If it provides a framework for installers/uninstallers, it'll be fighting the inertia of decades of legacy software, programmer habits, and old tutorials.

If it tracks file ownership by program, it might accidentally delete user files. How would it differentiate between a VSCode extension that should be uninstalled, and a binary compiled with VSCode for a user project? A false positive could be catastrophic.

If it restricts what programs can do to accurately track file ownership, you end up with Android. Which is fantastic for security, but is a royal pain in the ass for all parties:

- The app developers have to jump through hoops for the simplest actions, and rewrite most of their code in the new style.

- The operating system has to implement a ton of scaffolding, like permissions-restricted file pickers and ways to hand off "intents" between applications.

- The user is faced with confusing dialogs, and software with seemingly arbitrary limitations.

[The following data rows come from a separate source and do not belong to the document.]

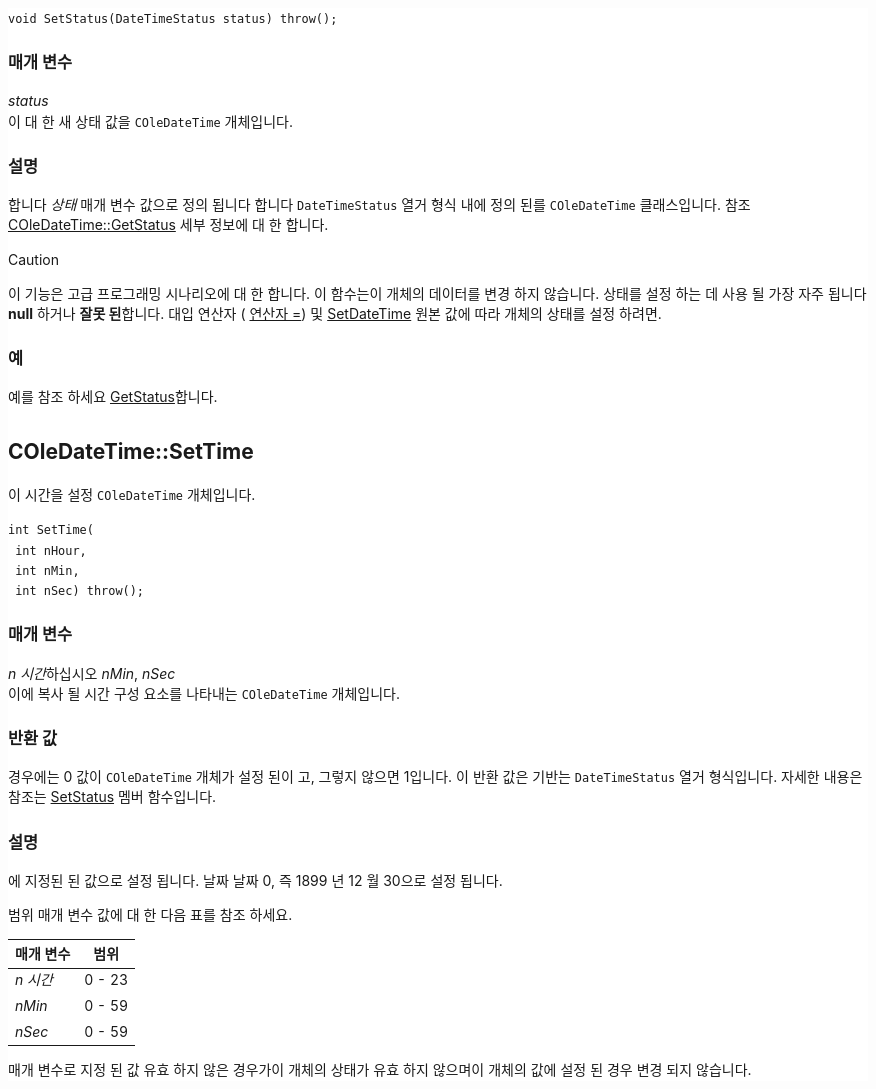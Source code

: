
 ```
void SetStatus(DateTimeStatus status) throw();
```  
  
### <a name="parameters"></a>매개 변수  
 *status*  
 이 대 한 새 상태 값을 `COleDateTime` 개체입니다.  
  
### <a name="remarks"></a>설명  
 합니다 *상태* 매개 변수 값으로 정의 됩니다 합니다 `DateTimeStatus` 열거 형식 내에 정의 된를 `COleDateTime` 클래스입니다. 참조 [COleDateTime::GetStatus](#getstatus) 세부 정보에 대 한 합니다.  
  
> [!CAUTION]
>  이 기능은 고급 프로그래밍 시나리오에 대 한 합니다. 이 함수는이 개체의 데이터를 변경 하지 않습니다. 상태를 설정 하는 데 사용 될 가장 자주 됩니다 **null** 하거나 **잘못 된**합니다. 대입 연산자 ( [연산자 =](#eq)) 및 [SetDateTime](#setdatetime) 원본 값에 따라 개체의 상태를 설정 하려면.  
  
### <a name="example"></a>예  
 예를 참조 하세요 [GetStatus](#getstatus)합니다.  
  
##  <a name="settime"></a>  COleDateTime::SetTime  
 이 시간을 설정 `COleDateTime` 개체입니다.  
  
```
int SetTime(  
 int nHour,
 int nMin,
 int nSec) throw();
```  
  
### <a name="parameters"></a>매개 변수  
 *n 시간*하십시오 *nMin*, *nSec*  
 이에 복사 될 시간 구성 요소를 나타내는 `COleDateTime` 개체입니다.  
  
### <a name="return-value"></a>반환 값  
 경우에는 0 값이 `COleDateTime` 개체가 설정 된이 고, 그렇지 않으면 1입니다. 이 반환 값은 기반는 `DateTimeStatus` 열거 형식입니다. 자세한 내용은 참조는 [SetStatus](#setstatus) 멤버 함수입니다.  
  
### <a name="remarks"></a>설명  
 에 지정된 된 값으로 설정 됩니다. 날짜 날짜 0, 즉 1899 년 12 월 30으로 설정 됩니다.  
  
 범위 매개 변수 값에 대 한 다음 표를 참조 하세요.  
  
|매개 변수|범위|  
|---------------|------------|  
|*n 시간*|0 - 23|  
|*nMin*|0 - 59|  
|*nSec*|0 - 59|  
  
 매개 변수로 지정 된 값 유효 하지 않은 경우가이 개체의 상태가 유효 하지 않으며이 개체의 값에 설정 된 경우 변경 되지 않습니다.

In the age of shared runtimes, auto-updaters, extension marketplaces, and JIT compilers, managing installed applications is harder than ever.

Edit: the answer above applies only to Windows, because of its baggage. Linux'es are in a much better position, for example, though their solution is still not perfect.

5 comments

The same way any linux distro does?

Define a separate directory for program installations, that user processes cannot write to. Only program that can do so is the package manager, which other programs can call to install packages. Uninstall removes everything related to a program from this directory.

> In the age of shared runtimes, auto-updaters, extension marketplaces, and JIT compilers, managing installed applications is harder than ever.

The only reason these make things hard is that windows lacks any facility to deal with them. Solutions going forward: Outright ban having your own auto-updater, to auto-update you register your program and where to update it from with the package manager. Shared runtimes are trivial for package managers to handle, it's just a package that many other ones depend on. Extensions can be handled as packages.

I agree with you, now for completeness I should mention that Linux package formats usually allow packagers to provide arbitrary pre- and post- install shell scripts ran as root.

(which means that if you don't trust a provider, not only it's not safe to run the program, but it's also unsafe to install it)

>if you don't trust a provider, not only it's not safe to run the program, but it's also unsafe to install it

Isn't it same for windows right now? `.msi` and `.exe` can execute arbitrary code right?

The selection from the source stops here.